_What is required:_ All of the listing is to be written out word for word, with the pictures left out.

=-=-=

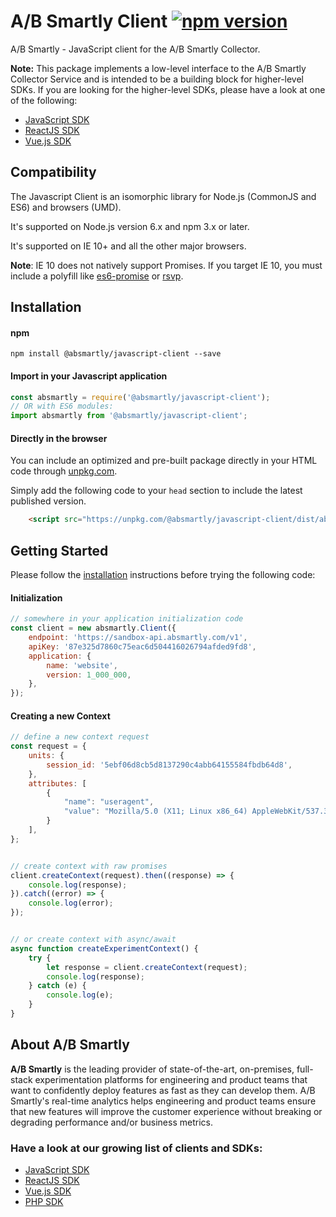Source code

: # A/B Smartly Client [![npm version](https://badge.fury.io/js/%40absmartly%2Fjavascript-client.svg)](https://badge.fury.io/js/%40absmartly%2Fjavascript-client)

A/B Smartly - JavaScript client for the A/B Smartly Collector.

**Note:** This package implements a low-level interface to the A/B Smartly Collector Service and is intended to be a building block for higher-level SDKs.
If you are looking for the higher-level SDKs, please have a look at one of the following:

- [JavaScript SDK](https://www.github.com/absmartly/javascript-sdk)
- [ReactJS SDK](https://www.github.com/absmartly/reactjs-sdk)
- [Vue.js SDK](https://www.github.com/absmartly/vuejs-sdk)

## Compatibility

The Javascript Client is an isomorphic library for Node.js (CommonJS and ES6) and browsers (UMD).

It's supported on Node.js version 6.x and npm 3.x or later.

It's supported on IE 10+ and all the other major browsers.

**Note**: IE 10 does not natively support Promises.
If you target IE 10, you must include a polyfill like [es6-promise](https://www.npmjs.com/package/es6-promise) or [rsvp](https://www.npmjs.com/package/rsvp).

## Installation

#### npm

```shell
npm install @absmartly/javascript-client --save
```

#### Import in your Javascript application
```javascript
const absmartly = require('@absmartly/javascript-client');
// OR with ES6 modules:
import absmartly from '@absmartly/javascript-client';
```


#### Directly in the browser
You can include an optimized and pre-built package directly in your HTML code through [unpkg.com](https://www.unpkg.com).

Simply add the following code to your `head` section to include the latest published version.
```html
    <script src="https://unpkg.com/@absmartly/javascript-client/dist/absmartly.min.js" type="javascript"></script>
```

## Getting Started

Please follow the [installation](#installation) instructions before trying the following code:

#### Initialization
```javascript
// somewhere in your application initialization code
const client = new absmartly.Client({
    endpoint: 'https://sandbox-api.absmartly.com/v1',
    apiKey: '87e325d7860c75eac6d504416026794afded9fd8',
    application: {
        name: 'website',
        version: 1_000_000,
    },
});
```

#### Creating a new Context
```javascript
// define a new context request
const request = {
    units: {
        session_id: '5ebf06d8cb5d8137290c4abb64155584fbdb64d8',
    },
    attributes: [
        {
            "name": "useragent",
            "value": "Mozilla/5.0 (X11; Linux x86_64) AppleWebKit/537.36 (KHTML, like Gecko) Chrome/87.0.4280.141 Safari/537.36",
        }
    ],
};


// create context with raw promises
client.createContext(request).then((response) => {
    console.log(response);
}).catch((error) => {
    console.log(error);
});


// or create context with async/await
async function createExperimentContext() {
    try {
        let response = client.createContext(request);
        console.log(response);
    } catch (e) {
        console.log(e);
    }
}
```


## About A/B Smartly
**A/B Smartly** is the leading provider of state-of-the-art, on-premises, full-stack experimentation platforms for engineering and product teams that want to confidently deploy features as fast as they can develop them.
A/B Smartly's real-time analytics helps engineering and product teams ensure that new features will improve the customer experience without breaking or degrading performance and/or business metrics.

### Have a look at our growing list of clients and SDKs:
- [JavaScript SDK](https://www.github.com/absmartly/javascript-sdk)
- [ReactJS SDK](https://www.github.com/absmartly/reactjs-sdk)
- [Vue.js SDK](https://www.github.com/absmartly/vuejs-sdk)
- [PHP SDK](https://www.github.com/absmartly/php-sdk)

=-=-=

_Written answer:_
Source code

: # A/B Smartly Client [![npm version](https://badge.fury.io/js/%40absmartly%2Fjavascript-client.svg)](https://badge.fury.io/js/%40absmartly%2Fjavascript-client)

A/B Smartly - JavaScript client for the A/B Smartly Collector.

**Note:** This package implements a low-level interface to the A/B Smartly Collector Service and is intended to be a building block for higher-level SDKs.
If you are looking for the higher-level SDKs, please have a look at one of the following:

- [JavaScript SDK](https://www.github.com/absmartly/javascript-sdk)
- [ReactJS SDK](https://www.github.com/absmartly/reactjs-sdk)
- [Vue.js SDK](https://www.github.com/absmartly/vuejs-sdk)

## Compatibility

The Javascript Client is an isomorphic library for Node.js (CommonJS and ES6) and browsers (UMD).

It's supported on Node.js version 6.x and npm 3.x or later.

It's supported on IE 10+ and all the other major browsers.

**Note**: IE 10 does not natively support Promises.
If you target IE 10, you must include a polyfill like [es6-promise](https://www.npmjs.com/package/es6-promise) or [rsvp](https://www.npmjs.com/package/rsvp).

## Installation

#### npm

```shell
npm install @absmartly/javascript-client --save
```

#### Import in your Javascript application
```javascript
const absmartly = require('@absmartly/javascript-client');
// OR with ES6 modules:
import absmartly from '@absmartly/javascript-client';
```


#### Directly in the browser
You can include an optimized and pre-built package directly in your HTML code through [unpkg.com](https://www.unpkg.com).

Simply add the following code to your `head` section to include the latest published version.
```html
    <script src="https://unpkg.com/@absmartly/javascript-client/dist/absmartly.min.js" type="javascript"></script>
```

## Getting Started

Please follow the [installation](#installation) instructions before trying the following code:

#### Initialization
```javascript
// somewhere in your application initialization code
const client = new absmartly.Client({
    endpoint: 'https://sandbox-api.absmartly.com/v1',
    apiKey: '87e325d7860c75eac6d504416026794afded9fd8',
    application: {
        name: 'website',
        version: 1_000_000,
    },
});
```

#### Creating a new Context
```javascript
// define a new context request
const request = {
    units: {
        session_id: '5ebf06d8cb5d8137290c4abb64155584fbdb64d8',
    },
    attributes: [
        {
            "name": "useragent",
            "value": "Mozilla/5.0 (X11; Linux x86_64) AppleWebKit/537.36 (KHTML, like Gecko) Chrome/87.0.4280.141 Safari/537.36",
        }
    ],
};


// create context with raw promises
client.createContext(request).then((response) => {
    console.log(response);
}).catch((error) => {
    console.log(error);
});


// or create context with async/await
async function createExperimentContext() {
    try {
        let response = client.createContext(request);
        console.log(response);
    } catch (e) {
        console.log(e);
    }
}
```


## About A/B Smartly
**A/B Smartly** is the leading provider of state-of-the-art, on-premises, full-stack experimentation platforms for engineering and product teams that want to confidently deploy features as fast as they can develop them.
A/B Smartly's real-time analytics helps engineering and product teams ensure that new features will improve the customer experience without breaking or degrading performance and/or business metrics.

### Have a look at our growing list of clients and SDKs:
- [JavaScript SDK](https://www.github.com/absmartly/javascript-sdk)
- [ReactJS SDK](https://www.github.com/absmartly/reactjs-sdk)
- [Vue.js SDK](https://www.github.com/absmartly/vuejs-sdk)
- [PHP SDK](https://www.github.com/absmartly/php-sdk)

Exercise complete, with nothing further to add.